Myxoinflammatory Fibroblastic Sarcoma: A Radiographical, Pathological, and Immunohistochemical Report of Rare Malignancy

1Department of Orthopedic Surgery, Gifu Municipal Hospital, 7-1 Kashima-cho, Gifu 500-8513, Japan
2Department of Diagnostic Pathology, Gifu Municipal Hospital, 7-1 Kashima-cho, Gifu 500-8513, Japan
3Department of Orthopedic Surgery, Gifu University School of Medicine, 1-1 Yanagido, Gifu 501-1194, Japan

Received 25 March 2015; Accepted 7 May 2015

Academic Editor: Nikolaos K. Kanakaris

Copyright © 2015 Michitaka Kato et al. This is an open access article distributed under the Creative Commons Attribution License, which permits unrestricted use, distribution, and reproduction in any medium, provided the original work is properly cited.

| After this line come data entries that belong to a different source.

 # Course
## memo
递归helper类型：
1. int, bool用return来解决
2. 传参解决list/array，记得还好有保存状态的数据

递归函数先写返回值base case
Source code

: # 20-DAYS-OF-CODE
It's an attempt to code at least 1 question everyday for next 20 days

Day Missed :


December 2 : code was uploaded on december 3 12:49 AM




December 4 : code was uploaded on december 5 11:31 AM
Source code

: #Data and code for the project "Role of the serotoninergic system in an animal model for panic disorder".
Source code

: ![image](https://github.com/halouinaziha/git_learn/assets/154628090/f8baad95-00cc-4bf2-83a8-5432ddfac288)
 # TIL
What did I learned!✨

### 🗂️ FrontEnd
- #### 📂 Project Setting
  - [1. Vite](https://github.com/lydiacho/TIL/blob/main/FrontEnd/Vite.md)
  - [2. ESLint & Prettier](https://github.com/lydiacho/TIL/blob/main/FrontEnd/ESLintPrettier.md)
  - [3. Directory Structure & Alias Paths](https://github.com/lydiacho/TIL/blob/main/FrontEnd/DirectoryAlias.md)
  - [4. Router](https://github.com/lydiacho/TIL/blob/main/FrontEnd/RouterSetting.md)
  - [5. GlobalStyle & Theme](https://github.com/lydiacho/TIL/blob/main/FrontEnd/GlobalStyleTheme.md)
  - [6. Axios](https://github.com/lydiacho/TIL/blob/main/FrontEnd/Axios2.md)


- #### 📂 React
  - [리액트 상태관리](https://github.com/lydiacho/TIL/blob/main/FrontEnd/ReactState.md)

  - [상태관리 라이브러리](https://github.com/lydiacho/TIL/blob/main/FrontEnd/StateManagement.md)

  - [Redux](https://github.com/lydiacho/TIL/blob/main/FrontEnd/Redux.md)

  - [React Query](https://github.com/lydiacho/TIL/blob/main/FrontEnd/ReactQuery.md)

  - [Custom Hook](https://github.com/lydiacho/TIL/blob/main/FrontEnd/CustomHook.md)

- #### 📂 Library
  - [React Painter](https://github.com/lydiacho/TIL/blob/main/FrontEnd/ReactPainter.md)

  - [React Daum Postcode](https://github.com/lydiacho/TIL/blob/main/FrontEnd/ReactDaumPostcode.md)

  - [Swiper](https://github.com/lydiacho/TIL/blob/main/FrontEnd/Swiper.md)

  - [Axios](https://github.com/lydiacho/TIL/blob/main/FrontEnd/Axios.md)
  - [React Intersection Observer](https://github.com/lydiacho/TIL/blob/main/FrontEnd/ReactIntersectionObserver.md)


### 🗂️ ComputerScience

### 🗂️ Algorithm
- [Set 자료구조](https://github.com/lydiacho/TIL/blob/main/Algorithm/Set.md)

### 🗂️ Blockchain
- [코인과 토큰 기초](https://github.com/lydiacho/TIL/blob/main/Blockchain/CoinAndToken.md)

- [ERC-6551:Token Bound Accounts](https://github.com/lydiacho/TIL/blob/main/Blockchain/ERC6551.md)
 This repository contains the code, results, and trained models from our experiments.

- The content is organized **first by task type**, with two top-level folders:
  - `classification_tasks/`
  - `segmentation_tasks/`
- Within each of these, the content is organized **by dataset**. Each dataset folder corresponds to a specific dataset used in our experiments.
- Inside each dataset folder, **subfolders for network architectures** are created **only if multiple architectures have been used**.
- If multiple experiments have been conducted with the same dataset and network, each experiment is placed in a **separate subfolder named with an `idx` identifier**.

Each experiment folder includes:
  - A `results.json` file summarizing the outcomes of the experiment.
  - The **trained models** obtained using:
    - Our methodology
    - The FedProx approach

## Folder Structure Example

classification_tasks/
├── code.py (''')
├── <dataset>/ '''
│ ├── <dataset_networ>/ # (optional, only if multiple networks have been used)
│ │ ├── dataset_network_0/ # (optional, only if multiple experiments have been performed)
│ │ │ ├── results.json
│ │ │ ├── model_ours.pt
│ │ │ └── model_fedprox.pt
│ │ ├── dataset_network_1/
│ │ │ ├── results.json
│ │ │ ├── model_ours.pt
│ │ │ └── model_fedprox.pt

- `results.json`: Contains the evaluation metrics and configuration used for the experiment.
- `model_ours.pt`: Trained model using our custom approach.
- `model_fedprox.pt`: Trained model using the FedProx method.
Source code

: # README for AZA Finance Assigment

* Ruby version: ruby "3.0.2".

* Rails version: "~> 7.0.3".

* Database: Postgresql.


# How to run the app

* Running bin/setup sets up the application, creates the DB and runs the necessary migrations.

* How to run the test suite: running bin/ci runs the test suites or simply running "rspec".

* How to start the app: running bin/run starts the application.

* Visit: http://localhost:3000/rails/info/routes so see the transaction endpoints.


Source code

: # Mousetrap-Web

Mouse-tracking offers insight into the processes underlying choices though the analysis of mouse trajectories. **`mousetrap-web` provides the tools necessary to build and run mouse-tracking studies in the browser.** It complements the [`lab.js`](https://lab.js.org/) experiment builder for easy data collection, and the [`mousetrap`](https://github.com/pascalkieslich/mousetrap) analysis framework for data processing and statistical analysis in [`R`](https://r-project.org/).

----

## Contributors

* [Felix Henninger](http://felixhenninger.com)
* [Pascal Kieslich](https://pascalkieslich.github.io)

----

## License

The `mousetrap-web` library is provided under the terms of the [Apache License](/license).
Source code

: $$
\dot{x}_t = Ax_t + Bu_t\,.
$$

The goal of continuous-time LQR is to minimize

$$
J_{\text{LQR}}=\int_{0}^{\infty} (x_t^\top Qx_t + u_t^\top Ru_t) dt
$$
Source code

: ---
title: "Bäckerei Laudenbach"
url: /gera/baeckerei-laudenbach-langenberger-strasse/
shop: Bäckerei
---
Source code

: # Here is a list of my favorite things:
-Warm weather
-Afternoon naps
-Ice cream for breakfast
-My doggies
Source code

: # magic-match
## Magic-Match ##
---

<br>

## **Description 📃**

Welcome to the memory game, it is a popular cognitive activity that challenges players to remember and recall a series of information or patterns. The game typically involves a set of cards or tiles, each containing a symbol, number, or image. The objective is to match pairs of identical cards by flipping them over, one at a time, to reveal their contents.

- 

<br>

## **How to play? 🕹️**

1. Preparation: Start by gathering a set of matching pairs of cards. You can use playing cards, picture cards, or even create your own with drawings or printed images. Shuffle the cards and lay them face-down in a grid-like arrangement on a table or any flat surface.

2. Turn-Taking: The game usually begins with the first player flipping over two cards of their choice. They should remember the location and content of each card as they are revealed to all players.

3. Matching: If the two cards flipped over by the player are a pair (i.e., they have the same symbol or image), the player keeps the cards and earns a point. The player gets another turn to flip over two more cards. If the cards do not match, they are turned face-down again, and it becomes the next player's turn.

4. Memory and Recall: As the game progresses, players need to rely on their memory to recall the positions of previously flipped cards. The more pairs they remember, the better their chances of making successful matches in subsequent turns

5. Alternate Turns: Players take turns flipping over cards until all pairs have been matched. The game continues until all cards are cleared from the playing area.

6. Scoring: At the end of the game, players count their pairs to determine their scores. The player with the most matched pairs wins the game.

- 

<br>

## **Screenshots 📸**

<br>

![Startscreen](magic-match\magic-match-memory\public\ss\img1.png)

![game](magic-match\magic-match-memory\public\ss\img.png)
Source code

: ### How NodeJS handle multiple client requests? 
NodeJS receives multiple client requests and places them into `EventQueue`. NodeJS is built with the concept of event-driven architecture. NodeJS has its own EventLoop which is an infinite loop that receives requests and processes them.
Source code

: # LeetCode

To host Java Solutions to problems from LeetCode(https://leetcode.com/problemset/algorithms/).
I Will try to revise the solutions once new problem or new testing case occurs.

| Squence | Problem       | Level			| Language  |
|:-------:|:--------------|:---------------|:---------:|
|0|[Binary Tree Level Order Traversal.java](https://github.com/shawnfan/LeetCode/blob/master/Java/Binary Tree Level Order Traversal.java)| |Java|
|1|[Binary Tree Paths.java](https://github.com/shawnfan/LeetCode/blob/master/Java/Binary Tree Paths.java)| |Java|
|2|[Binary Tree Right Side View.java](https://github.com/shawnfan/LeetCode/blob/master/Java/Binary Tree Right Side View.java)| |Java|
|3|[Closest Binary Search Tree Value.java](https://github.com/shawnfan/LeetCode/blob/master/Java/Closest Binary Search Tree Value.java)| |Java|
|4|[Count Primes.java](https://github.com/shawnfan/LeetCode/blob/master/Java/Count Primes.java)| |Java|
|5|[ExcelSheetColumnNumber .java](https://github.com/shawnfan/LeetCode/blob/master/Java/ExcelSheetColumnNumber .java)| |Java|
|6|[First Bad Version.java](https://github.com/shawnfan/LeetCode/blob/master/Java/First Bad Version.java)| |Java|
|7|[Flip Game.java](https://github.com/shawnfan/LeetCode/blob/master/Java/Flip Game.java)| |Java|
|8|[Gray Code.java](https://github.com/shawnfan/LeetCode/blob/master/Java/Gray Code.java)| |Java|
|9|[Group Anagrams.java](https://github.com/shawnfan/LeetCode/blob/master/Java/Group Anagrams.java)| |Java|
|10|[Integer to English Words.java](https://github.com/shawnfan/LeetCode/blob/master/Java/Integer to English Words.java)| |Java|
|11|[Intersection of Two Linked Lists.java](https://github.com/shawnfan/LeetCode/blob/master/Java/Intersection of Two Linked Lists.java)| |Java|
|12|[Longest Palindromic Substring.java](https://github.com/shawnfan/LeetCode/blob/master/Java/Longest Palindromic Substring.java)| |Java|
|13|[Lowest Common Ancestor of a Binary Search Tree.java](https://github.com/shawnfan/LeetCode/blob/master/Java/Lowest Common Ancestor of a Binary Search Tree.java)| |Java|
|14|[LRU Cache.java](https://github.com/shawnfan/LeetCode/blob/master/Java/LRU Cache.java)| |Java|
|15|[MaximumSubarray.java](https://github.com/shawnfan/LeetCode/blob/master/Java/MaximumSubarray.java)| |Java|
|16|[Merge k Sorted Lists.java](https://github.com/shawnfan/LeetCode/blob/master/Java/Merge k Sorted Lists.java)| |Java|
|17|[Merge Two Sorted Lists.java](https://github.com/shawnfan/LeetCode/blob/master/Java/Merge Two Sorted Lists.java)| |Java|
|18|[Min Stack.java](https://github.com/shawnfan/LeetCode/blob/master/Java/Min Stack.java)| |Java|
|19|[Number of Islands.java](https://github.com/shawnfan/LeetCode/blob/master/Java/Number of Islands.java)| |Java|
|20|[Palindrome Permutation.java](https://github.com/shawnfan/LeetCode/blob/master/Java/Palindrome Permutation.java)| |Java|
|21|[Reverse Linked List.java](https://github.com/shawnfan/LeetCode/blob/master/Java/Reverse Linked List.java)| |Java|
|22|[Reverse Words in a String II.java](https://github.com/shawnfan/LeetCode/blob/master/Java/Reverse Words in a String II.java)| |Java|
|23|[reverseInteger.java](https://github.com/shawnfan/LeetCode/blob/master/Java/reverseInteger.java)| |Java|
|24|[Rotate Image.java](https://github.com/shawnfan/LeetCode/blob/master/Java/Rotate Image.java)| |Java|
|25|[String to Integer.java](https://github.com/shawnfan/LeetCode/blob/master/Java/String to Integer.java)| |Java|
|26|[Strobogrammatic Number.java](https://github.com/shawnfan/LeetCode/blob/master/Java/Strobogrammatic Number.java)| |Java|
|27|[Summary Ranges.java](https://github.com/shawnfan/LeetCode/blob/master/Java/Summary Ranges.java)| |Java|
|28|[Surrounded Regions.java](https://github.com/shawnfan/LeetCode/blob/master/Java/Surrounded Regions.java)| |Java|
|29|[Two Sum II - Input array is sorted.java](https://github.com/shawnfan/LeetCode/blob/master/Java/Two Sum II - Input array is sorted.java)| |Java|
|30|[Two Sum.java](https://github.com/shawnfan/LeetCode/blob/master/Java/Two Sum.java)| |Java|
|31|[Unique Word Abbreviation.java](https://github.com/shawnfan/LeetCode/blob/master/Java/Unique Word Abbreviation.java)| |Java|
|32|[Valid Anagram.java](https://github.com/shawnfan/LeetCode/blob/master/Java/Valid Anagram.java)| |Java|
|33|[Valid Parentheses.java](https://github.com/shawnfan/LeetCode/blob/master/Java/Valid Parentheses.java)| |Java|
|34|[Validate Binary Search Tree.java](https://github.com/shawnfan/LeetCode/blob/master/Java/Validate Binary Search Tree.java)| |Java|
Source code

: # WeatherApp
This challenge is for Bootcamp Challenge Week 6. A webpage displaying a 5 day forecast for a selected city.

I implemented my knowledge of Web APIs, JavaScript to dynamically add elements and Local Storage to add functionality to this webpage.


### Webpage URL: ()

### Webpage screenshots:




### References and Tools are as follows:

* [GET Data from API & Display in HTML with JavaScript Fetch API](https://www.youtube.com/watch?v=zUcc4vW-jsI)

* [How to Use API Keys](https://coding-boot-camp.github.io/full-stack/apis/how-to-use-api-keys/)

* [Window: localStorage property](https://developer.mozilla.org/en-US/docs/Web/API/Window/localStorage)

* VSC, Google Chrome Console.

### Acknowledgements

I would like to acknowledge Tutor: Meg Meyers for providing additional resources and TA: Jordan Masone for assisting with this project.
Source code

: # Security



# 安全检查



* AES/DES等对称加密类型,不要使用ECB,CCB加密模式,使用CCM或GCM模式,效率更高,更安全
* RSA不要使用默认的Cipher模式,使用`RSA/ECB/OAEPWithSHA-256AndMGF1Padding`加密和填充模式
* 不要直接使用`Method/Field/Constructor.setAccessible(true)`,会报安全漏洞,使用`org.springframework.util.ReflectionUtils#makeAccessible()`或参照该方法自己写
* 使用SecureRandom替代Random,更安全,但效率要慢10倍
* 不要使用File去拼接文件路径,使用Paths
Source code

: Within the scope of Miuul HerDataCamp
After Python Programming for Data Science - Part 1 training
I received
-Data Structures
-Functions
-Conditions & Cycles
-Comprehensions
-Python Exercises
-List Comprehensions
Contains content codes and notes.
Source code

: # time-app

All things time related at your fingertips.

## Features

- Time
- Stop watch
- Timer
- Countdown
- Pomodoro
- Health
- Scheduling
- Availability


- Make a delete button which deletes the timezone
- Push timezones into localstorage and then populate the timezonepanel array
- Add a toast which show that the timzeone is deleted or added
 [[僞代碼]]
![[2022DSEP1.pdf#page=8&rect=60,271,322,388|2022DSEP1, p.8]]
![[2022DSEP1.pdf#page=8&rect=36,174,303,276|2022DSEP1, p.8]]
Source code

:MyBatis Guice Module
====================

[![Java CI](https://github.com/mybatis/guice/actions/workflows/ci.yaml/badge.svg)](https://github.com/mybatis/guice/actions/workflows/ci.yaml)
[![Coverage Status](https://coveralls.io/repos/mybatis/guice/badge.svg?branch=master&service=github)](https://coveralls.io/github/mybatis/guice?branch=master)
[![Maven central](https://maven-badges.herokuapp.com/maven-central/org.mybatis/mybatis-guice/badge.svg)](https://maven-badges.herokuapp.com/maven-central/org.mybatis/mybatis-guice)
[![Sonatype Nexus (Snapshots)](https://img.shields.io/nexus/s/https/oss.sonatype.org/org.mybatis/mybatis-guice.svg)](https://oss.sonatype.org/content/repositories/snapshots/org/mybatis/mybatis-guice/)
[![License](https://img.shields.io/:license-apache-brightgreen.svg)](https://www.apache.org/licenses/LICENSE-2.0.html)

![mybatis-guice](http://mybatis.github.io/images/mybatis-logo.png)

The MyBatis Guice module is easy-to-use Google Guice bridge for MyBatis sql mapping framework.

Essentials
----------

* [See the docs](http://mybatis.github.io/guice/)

Myxoinflammatory fibroblastic sarcoma (MIFS) is a rare, painless, and intermediate (rarely metastasizing) fibroblastic tumor, which commonly occurs in the extremities, with an equal sex predilection. This sarcoma is composed of a mixed inflammatory infiltrate along with spindled, epithelioid, and bizarre tumor cells in a background of hyaline and myxoid areas. In spite of such a distinctive morphology, the tumor can be a diagnostic challenge, simulating inflammatory conditions as well as neoplastic nature. For accurate diagnosis, the tumor requires extensive clinical, radiological, and pathological investigations. We present a case of MIFS in a 19-year-old female who presented with a mass in the left ankle. After appropriate excision and postoperative radiation therapy, she is free of disease, including recurrence and metastasis, at 12 years postoperatively.